After restoring the letters Marchand smoothed and filled contour and eliminated flyspecks and thumbprints with a “paint” program (Time, September 9, 1991 p. 9). In 1998, according to an agreement signed between Tampere University of Technology and the Library of Uppsala University, I scanned the facsimile edition of the Codex Argenteus into 4 CD-ROMs, to be used in my research. In addition, I also received two slides containing photos prepared recently with advance photocopying technology. I converted these slides into a digital form. As part of my work, I have been developing software and making digital restoration of several plates from the facsimile edition. (I elaborated on this subject in 6.3.) The first publication of Ambrosian codices appeared in 1809, prepared by Monsignor (later Cardinal) Angelo Mai and Count Carlo Ottavio Castiglione. The text is in the original Gothic script and is followed by transliteration in Latin fonts. For the Gothic script, Mai & Castiglione used matrices of Junian type, the same type which was given to Oxford University. In Figure 4.6 few lines of from the Ambrosian text featuring Junian’s innovation are displayed. The letters are indeed neat, however, they are inaccurate.

3.8

Figure 4.6: The Junian type

In Massmann’s edition of the Skeireins (1833), the Gothic fonts are no longer used and the Gothic text is rendered in Latin fonts. The style that eventually had emerged is a combination of Latin and Scandinavian fonts; for example the Gothic letter v is being render with the Scandinavian Thorn þ (the Latin equivalent of th). In 1936, a facsimile addition of the Ambrosian codices was published by Galbiati and de Vries. In my research I use scanned renderings of some of those photos. In early 1960s, the Ambrosiana collection was microfilmed. Of this collection I have scanned one black and white photo of a very good quality, published by Gabriel (1965). It is a rendering of palimpsest, which contains St. Jerome’s Commentary on Isaias, written over Wulfila’s Gothic version of St. Paul Epistle to the Galatians. It appears that more recently the Codex was photographed again. I have seen some of these photos; however, I have not used them in this study.

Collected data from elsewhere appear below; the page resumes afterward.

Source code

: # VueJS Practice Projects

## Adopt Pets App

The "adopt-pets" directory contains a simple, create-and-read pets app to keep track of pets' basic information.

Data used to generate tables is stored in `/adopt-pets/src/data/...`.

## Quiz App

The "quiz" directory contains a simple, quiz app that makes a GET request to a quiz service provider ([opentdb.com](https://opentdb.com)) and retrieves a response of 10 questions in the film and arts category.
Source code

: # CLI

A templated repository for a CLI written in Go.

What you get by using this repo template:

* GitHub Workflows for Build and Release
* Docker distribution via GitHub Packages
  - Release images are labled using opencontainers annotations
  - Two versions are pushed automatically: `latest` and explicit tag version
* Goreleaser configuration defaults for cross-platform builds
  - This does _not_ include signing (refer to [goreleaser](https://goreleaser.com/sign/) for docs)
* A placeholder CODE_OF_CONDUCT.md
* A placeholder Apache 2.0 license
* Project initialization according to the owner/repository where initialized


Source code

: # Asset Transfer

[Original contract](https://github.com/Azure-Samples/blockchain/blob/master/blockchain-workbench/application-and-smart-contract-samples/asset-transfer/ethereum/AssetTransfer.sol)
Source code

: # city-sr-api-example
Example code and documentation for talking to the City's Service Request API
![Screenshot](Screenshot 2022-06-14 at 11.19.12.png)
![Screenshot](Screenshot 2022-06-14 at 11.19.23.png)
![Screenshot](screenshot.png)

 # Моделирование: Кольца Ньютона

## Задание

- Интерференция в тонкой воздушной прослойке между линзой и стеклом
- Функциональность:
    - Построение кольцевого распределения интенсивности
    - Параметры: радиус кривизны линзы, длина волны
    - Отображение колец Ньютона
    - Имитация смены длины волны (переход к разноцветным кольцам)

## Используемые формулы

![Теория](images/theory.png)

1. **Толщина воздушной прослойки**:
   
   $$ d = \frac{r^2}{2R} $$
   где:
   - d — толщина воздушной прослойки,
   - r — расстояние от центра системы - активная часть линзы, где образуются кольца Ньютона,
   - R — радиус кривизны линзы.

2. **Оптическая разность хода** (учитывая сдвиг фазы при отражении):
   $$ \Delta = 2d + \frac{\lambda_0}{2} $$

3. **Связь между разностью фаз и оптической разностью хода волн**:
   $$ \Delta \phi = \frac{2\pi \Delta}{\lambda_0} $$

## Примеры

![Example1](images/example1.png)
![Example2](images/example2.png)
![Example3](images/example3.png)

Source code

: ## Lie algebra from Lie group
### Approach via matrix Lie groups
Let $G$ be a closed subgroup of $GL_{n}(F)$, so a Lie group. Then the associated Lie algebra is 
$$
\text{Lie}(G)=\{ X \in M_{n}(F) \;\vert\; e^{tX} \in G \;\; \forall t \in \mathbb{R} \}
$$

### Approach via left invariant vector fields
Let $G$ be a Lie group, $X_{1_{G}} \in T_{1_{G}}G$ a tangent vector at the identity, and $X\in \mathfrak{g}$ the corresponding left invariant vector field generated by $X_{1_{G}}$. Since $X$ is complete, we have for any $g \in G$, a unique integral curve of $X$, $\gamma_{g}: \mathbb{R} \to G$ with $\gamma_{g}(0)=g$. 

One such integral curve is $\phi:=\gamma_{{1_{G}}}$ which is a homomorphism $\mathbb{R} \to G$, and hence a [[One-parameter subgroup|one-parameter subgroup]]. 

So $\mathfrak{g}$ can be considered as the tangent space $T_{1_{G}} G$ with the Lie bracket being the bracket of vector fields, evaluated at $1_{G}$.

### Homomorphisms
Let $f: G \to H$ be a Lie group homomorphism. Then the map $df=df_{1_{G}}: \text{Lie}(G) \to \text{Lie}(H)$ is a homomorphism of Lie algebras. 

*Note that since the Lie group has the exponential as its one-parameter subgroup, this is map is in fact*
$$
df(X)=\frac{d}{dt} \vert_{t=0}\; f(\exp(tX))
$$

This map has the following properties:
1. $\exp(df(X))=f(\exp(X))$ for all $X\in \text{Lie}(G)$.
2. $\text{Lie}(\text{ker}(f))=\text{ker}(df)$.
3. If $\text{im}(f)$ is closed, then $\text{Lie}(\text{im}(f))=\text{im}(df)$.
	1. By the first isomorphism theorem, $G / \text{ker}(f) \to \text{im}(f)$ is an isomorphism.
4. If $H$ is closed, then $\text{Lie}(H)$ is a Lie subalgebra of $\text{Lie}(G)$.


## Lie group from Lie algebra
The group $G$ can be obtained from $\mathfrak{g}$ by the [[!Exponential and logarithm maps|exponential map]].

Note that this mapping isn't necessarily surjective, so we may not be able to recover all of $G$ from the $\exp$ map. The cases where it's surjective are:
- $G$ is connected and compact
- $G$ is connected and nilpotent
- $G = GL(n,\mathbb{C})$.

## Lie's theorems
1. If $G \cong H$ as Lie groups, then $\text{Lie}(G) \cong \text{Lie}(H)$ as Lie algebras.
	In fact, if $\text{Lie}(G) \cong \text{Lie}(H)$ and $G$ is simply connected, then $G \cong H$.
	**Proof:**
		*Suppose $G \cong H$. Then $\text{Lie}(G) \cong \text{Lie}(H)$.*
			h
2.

Re-examining the Work of Earlier Scholars

One challenge facing contemporary researchers is to re-examine the work of earlier generations of scholars concerning the exact text of the Gothic manuscripts. Ebbinghaus (1985: 30) wrote:

The question of the text is the most distressing one we are facing today in Gothic studies. In the discussion of Streitberg’s ‘Wörterbuch’ above I have pointed out how uncertain we still are about the Italian mss. The editions of codd. Ambross. which were made on the basic of direct inspection (Castiglione, Massmann, Uppström, von der Gabelentz & Loebe [with the help from Castiglione], Bernhardt, and Streitberg [with Braun]) all contain an unknown number of erroneous readings. Only Bennett’s edition of Skeireins is satisfactory.

Skeireins, which Ebbinghaus singled out, is the Gothic commentary of the Gospel of John, composes of eight leaves of palimpsests, each written on both sides and each side has two columns. Under the title The scribal form of the text and its Modern “improvements” Bennett, who did the most recent deciphering, wrote (1960, 1):

Among works that have been metamorphosed by overzealous editing, few compare with the Gothic commentary on the gospel of John. The known leaves of this treatise comprise only 800 lines averaging about 13 letters each. Yet, if every word that scholars have added, deleted, replaced, transposed, or otherwise altered were to be counted separately, the total number of emendations would be approximately 1500. Proportionally, there is at least one modification for every seven letters in the manuscript. The extent to which the commentary has been transformed by emendations, ranging from changes in individual forms to rephrasing of entire passages, can be appreciated only through examining the text of one edition after another, but even the gross statistical evidence is significant.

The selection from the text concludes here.